Staunton, November 18 – Most countries around the world have had one silver lining from the pandemic-induced economic crisis they are living through: With reduced economic activity, the amount of poisonous wastes being discharged into the environment has declined. But in this as in so much else, Russia is an exception.
According to a new FinExpertiza study, the number of cases in which poisonous discharges were released from Russian firms during the first three quarters of 2020 is a third higher than the country’s average over the last ten years and twice as high as during the same period in 2019 (rbc.ru/society/17/11/2020/5fb26d119a7947780c13f546).
In fact, the researchers found, there were almost as many poisonous discharges by Russian plants during the third quarter this year – 125 – than during the entire year in 2010 when there were 126. That year until this one was the highest since records began to be maintained in 2005.

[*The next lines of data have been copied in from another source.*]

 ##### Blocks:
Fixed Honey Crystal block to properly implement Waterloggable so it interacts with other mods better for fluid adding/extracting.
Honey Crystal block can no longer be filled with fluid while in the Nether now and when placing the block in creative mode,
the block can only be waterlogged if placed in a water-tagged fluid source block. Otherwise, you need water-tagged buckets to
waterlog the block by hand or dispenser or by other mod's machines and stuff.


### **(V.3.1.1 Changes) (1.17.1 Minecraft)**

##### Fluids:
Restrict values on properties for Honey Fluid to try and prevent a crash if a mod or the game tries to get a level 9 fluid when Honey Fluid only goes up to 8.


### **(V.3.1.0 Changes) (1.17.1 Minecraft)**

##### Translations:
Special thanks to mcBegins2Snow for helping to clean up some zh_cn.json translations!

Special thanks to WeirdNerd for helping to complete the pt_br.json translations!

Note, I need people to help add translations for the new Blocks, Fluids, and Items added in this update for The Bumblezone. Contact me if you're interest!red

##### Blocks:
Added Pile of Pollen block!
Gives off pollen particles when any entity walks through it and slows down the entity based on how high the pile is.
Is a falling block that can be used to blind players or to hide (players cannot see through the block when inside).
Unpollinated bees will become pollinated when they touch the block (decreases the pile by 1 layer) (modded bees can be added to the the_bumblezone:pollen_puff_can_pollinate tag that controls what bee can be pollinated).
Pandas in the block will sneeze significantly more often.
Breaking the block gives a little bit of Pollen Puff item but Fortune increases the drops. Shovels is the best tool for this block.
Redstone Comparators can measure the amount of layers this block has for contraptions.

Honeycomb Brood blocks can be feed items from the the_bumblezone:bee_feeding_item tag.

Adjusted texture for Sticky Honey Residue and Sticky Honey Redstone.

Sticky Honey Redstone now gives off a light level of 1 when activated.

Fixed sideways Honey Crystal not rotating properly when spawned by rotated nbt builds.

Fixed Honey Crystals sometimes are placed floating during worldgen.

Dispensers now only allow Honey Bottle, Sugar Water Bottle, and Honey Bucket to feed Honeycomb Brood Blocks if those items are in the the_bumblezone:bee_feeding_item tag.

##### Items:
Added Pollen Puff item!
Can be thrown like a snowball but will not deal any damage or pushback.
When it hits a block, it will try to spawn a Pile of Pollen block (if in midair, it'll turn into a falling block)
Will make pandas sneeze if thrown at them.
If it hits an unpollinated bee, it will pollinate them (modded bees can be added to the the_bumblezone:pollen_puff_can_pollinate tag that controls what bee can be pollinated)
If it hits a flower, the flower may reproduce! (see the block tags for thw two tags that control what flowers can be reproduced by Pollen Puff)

FinExpertiza president Elena Trubnikova says that at the start of the pandemic, many expected the closure of firms to lead to an improvement in water, air and land quality. “However, things have turned out to be somewhat more complicated: the main industrial sites continued to work” and during the pandemic, there was less concern about environmental rules.
Put more baldly, the pandemic-induced economic crisis in Russia hit firms that were contaminating relatively little but not those that have been contaminating the environment a lot and the latter not only continued to spew more contaminants into the air, water and land but did so will less concern about being held accountable.
Because of that, Russians in contrast to other nations will suffer in yet another way from the coronavirus pandemic, by the kind of environmental contamination that the others have at least in recent months been able to reduce or even avoid.